§ WHAT IS EXPECTED:
For each line below, print it again exactly as shown.

*** Opening TASK MATERIAL ***

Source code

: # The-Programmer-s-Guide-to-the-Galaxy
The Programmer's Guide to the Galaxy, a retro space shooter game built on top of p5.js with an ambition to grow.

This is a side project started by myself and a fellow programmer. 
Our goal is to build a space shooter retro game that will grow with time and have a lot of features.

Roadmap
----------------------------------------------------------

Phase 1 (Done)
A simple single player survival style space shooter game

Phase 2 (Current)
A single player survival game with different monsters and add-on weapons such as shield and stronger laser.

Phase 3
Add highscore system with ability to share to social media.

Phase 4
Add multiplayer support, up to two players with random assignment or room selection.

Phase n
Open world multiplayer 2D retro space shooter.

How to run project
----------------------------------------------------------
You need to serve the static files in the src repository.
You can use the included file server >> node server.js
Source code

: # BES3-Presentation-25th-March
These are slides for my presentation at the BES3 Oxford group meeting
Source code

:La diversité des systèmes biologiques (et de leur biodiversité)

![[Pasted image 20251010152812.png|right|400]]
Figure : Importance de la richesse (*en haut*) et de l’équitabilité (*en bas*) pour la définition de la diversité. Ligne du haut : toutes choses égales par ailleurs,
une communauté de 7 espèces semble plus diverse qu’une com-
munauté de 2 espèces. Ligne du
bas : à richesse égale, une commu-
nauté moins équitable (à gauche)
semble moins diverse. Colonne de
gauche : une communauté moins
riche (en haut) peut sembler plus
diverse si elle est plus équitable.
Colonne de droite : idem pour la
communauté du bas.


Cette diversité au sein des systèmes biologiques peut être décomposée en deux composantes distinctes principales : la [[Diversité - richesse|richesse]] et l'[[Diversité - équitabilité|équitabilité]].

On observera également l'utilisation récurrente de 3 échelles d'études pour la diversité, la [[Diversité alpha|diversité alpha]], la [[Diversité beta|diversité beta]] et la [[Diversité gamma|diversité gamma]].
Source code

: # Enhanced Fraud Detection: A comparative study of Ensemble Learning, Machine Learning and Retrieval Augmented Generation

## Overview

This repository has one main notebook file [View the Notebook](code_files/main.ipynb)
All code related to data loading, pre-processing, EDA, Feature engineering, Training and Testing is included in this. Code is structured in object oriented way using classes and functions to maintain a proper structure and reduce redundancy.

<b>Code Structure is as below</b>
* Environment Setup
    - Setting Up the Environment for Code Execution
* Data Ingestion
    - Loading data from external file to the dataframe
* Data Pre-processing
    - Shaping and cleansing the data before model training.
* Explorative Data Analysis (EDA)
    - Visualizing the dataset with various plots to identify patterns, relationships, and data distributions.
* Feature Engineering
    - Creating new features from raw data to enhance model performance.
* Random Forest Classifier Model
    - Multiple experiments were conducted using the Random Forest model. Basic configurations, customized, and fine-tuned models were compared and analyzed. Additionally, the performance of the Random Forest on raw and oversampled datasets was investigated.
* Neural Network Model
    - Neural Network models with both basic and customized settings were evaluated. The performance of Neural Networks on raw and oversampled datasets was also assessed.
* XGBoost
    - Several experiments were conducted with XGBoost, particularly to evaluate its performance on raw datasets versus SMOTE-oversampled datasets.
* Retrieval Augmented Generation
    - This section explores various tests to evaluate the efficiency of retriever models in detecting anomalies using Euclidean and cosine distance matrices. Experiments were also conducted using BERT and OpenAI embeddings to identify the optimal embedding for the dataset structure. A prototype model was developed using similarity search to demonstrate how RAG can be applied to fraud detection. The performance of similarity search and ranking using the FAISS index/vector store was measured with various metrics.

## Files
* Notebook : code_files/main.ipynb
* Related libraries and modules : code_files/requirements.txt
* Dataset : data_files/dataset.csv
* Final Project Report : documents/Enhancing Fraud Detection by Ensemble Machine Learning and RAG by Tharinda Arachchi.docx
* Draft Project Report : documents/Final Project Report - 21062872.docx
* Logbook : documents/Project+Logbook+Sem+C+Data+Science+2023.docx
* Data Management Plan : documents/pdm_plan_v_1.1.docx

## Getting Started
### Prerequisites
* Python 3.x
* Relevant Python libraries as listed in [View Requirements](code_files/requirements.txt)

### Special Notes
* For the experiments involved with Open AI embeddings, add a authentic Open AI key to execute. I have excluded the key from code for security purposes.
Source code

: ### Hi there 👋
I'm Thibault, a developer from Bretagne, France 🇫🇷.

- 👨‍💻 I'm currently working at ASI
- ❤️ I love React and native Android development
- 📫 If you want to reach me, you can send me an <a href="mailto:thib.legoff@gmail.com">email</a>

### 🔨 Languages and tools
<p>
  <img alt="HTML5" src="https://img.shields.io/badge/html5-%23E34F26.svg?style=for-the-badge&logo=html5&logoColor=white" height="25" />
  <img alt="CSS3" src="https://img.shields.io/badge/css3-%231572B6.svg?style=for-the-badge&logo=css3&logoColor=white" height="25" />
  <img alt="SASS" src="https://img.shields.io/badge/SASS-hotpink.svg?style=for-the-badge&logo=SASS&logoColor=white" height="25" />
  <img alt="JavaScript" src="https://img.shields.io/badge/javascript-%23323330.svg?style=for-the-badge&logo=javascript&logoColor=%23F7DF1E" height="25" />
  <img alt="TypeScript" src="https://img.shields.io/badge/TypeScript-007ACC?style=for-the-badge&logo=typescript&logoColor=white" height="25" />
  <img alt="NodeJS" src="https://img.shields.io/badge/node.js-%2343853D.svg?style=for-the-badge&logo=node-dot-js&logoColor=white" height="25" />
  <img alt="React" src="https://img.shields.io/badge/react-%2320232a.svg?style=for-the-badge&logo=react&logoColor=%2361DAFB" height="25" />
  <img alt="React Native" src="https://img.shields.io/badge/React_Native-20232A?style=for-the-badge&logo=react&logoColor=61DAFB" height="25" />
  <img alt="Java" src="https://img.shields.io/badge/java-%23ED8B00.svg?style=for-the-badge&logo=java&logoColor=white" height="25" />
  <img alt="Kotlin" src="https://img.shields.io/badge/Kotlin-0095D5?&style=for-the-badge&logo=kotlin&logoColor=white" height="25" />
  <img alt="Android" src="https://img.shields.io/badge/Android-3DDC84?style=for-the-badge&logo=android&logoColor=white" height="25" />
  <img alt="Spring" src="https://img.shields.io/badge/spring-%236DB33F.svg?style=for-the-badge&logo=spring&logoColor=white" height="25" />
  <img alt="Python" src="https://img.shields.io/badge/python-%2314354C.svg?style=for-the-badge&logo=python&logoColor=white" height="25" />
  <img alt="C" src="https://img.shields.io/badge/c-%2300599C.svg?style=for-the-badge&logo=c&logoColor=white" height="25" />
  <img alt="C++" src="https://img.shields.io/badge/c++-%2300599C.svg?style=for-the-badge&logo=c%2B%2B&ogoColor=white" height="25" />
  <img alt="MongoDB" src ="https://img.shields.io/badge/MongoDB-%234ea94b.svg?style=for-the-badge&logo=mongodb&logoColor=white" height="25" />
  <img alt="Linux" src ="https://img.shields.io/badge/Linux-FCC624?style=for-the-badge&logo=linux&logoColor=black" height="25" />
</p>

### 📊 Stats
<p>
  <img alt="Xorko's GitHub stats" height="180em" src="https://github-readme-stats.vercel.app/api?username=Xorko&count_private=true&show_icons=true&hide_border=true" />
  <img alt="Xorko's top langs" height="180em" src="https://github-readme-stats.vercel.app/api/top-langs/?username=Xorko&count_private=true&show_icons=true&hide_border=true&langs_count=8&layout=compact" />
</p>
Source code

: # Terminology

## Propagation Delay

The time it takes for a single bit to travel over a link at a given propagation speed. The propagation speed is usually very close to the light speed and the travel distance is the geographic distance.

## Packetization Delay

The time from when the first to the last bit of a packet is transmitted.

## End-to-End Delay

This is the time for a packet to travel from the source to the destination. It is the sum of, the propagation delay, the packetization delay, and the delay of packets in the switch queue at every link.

*** Closing TASK MATERIAL ***

§ WRITTEN REPLY:
Source code

: # The-Programmer-s-Guide-to-the-Galaxy
The Programmer's Guide to the Galaxy, a retro space shooter game built on top of p5.js with an ambition to grow.

This is a side project started by myself and a fellow programmer. 
Our goal is to build a space shooter retro game that will grow with time and have a lot of features.

Roadmap
----------------------------------------------------------

Phase 1 (Done)
A simple single player survival style space shooter game

Phase 2 (Current)
A single player survival game with different monsters and add-on weapons such as shield and stronger laser.

Phase 3
Add highscore system with ability to share to social media.

Phase 4
Add multiplayer support, up to two players with random assignment or room selection.

Phase n
Open world multiplayer 2D retro space shooter.

How to run project
----------------------------------------------------------
You need to serve the static files in the src repository.
You can use the included file server >> node server.js
Source code

: # BES3-Presentation-25th-March
These are slides for my presentation at the BES3 Oxford group meeting
Source code

:La diversité des systèmes biologiques (et de leur biodiversité)

![[Pasted image 20251010152812.png|right|400]]
Figure : Importance de la richesse (*en haut*) et de l’équitabilité (*en bas*) pour la définition de la diversité. Ligne du haut : toutes choses égales par ailleurs,
une communauté de 7 espèces semble plus diverse qu’une com-
munauté de 2 espèces. Ligne du
bas : à richesse égale, une commu-
nauté moins équitable (à gauche)
semble moins diverse. Colonne de
gauche : une communauté moins
riche (en haut) peut sembler plus
diverse si elle est plus équitable.
Colonne de droite : idem pour la
communauté du bas.


Cette diversité au sein des systèmes biologiques peut être décomposée en deux composantes distinctes principales : la [[Diversité - richesse|richesse]] et l'[[Diversité - équitabilité|équitabilité]].

On observera également l'utilisation récurrente de 3 échelles d'études pour la diversité, la [[Diversité alpha|diversité alpha]], la [[Diversité beta|diversité beta]] et la [[Diversité gamma|diversité gamma]].
Source code

: # Enhanced Fraud Detection: A comparative study of Ensemble Learning, Machine Learning and Retrieval Augmented Generation

## Overview

This repository has one main notebook file [View the Notebook](code_files/main.ipynb)
All code related to data loading, pre-processing, EDA, Feature engineering, Training and Testing is included in this. Code is structured in object oriented way using classes and functions to maintain a proper structure and reduce redundancy.

<b>Code Structure is as below</b>
* Environment Setup
    - Setting Up the Environment for Code Execution
* Data Ingestion
    - Loading data from external file to the dataframe
* Data Pre-processing
    - Shaping and cleansing the data before model training.
* Explorative Data Analysis (EDA)
    - Visualizing the dataset with various plots to identify patterns, relationships, and data distributions.
* Feature Engineering
    - Creating new features from raw data to enhance model performance.
* Random Forest Classifier Model
    - Multiple experiments were conducted using the Random Forest model. Basic configurations, customized, and fine-tuned models were compared and analyzed. Additionally, the performance of the Random Forest on raw and oversampled datasets was investigated.
* Neural Network Model
    - Neural Network models with both basic and customized settings were evaluated. The performance of Neural Networks on raw and oversampled datasets was also assessed.
* XGBoost
    - Several experiments were conducted with XGBoost, particularly to evaluate its performance on raw datasets versus SMOTE-oversampled datasets.
* Retrieval Augmented Generation
    - This section explores various tests to evaluate the efficiency of retriever models in detecting anomalies using Euclidean and cosine distance matrices. Experiments were also conducted using BERT and OpenAI embeddings to identify the optimal embedding for the dataset structure. A prototype model was developed using similarity search to demonstrate how RAG can be applied to fraud detection. The performance of similarity search and ranking using the FAISS index/vector store was measured with various metrics.

## Files
* Notebook : code_files/main.ipynb
* Related libraries and modules : code_files/requirements.txt
* Dataset : data_files/dataset.csv
* Final Project Report : documents/Enhancing Fraud Detection by Ensemble Machine Learning and RAG by Tharinda Arachchi.docx
* Draft Project Report : documents/Final Project Report - 21062872.docx
* Logbook : documents/Project+Logbook+Sem+C+Data+Science+2023.docx
* Data Management Plan : documents/pdm_plan_v_1.1.docx

## Getting Started
### Prerequisites
* Python 3.x
* Relevant Python libraries as listed in [View Requirements](code_files/requirements.txt)

### Special Notes
* For the experiments involved with Open AI embeddings, add a authentic Open AI key to execute. I have excluded the key from code for security purposes.
Source code

: ### Hi there 👋
I'm Thibault, a developer from Bretagne, France 🇫🇷.

- 👨‍💻 I'm currently working at ASI
- ❤️ I love React and native Android development
- 📫 If you want to reach me, you can send me an <a href="mailto:thib.legoff@gmail.com">email</a>

### 🔨 Languages and tools
<p>
  <img alt="HTML5" src="https://img.shields.io/badge/html5-%23E34F26.svg?style=for-the-badge&logo=html5&logoColor=white" height="25" />
  <img alt="CSS3" src="https://img.shields.io/badge/css3-%231572B6.svg?style=for-the-badge&logo=css3&logoColor=white" height="25" />
  <img alt="SASS" src="https://img.shields.io/badge/SASS-hotpink.svg?style=for-the-badge&logo=SASS&logoColor=white" height="25" />
  <img alt="JavaScript" src="https://img.shields.io/badge/javascript-%23323330.svg?style=for-the-badge&logo=javascript&logoColor=%23F7DF1E" height="25" />
  <img alt="TypeScript" src="https://img.shields.io/badge/TypeScript-007ACC?style=for-the-badge&logo=typescript&logoColor=white" height="25" />
  <img alt="NodeJS" src="https://img.shields.io/badge/node.js-%2343853D.svg?style=for-the-badge&logo=node-dot-js&logoColor=white" height="25" />
  <img alt="React" src="https://img.shields.io/badge/react-%2320232a.svg?style=for-the-badge&logo=react&logoColor=%2361DAFB" height="25" />
  <img alt="React Native" src="https://img.shields.io/badge/React_Native-20232A?style=for-the-badge&logo=react&logoColor=61DAFB" height="25" />
  <img alt="Java" src="https://img.shields.io/badge/java-%23ED8B00.svg?style=for-the-badge&logo=java&logoColor=white" height="25" />
  <img alt="Kotlin" src="https://img.shields.io/badge/Kotlin-0095D5?&style=for-the-badge&logo=kotlin&logoColor=white" height="25" />
  <img alt="Android" src="https://img.shields.io/badge/Android-3DDC84?style=for-the-badge&logo=android&logoColor=white" height="25" />
  <img alt="Spring" src="https://img.shields.io/badge/spring-%236DB33F.svg?style=for-the-badge&logo=spring&logoColor=white" height="25" />
  <img alt="Python" src="https://img.shields.io/badge/python-%2314354C.svg?style=for-the-badge&logo=python&logoColor=white" height="25" />
  <img alt="C" src="https://img.shields.io/badge/c-%2300599C.svg?style=for-the-badge&logo=c&logoColor=white" height="25" />
  <img alt="C++" src="https://img.shields.io/badge/c++-%2300599C.svg?style=for-the-badge&logo=c%2B%2B&ogoColor=white" height="25" />
  <img alt="MongoDB" src ="https://img.shields.io/badge/MongoDB-%234ea94b.svg?style=for-the-badge&logo=mongodb&logoColor=white" height="25" />
  <img alt="Linux" src ="https://img.shields.io/badge/Linux-FCC624?style=for-the-badge&logo=linux&logoColor=black" height="25" />
</p>

### 📊 Stats
<p>
  <img alt="Xorko's GitHub stats" height="180em" src="https://github-readme-stats.vercel.app/api?username=Xorko&count_private=true&show_icons=true&hide_border=true" />
  <img alt="Xorko's top langs" height="180em" src="https://github-readme-stats.vercel.app/api/top-langs/?username=Xorko&count_private=true&show_icons=true&hide_border=true&langs_count=8&layout=compact" />
</p>
Source code

: # Terminology

## Propagation Delay

The time it takes for a single bit to travel over a link at a given propagation speed. The propagation speed is usually very close to the light speed and the travel distance is the geographic distance.

## Packetization Delay

The time from when the first to the last bit of a packet is transmitted.

## End-to-End Delay

This is the time for a packet to travel from the source to the destination. It is the sum of, the propagation delay, the packetization delay, and the delay of packets in the switch queue at every link.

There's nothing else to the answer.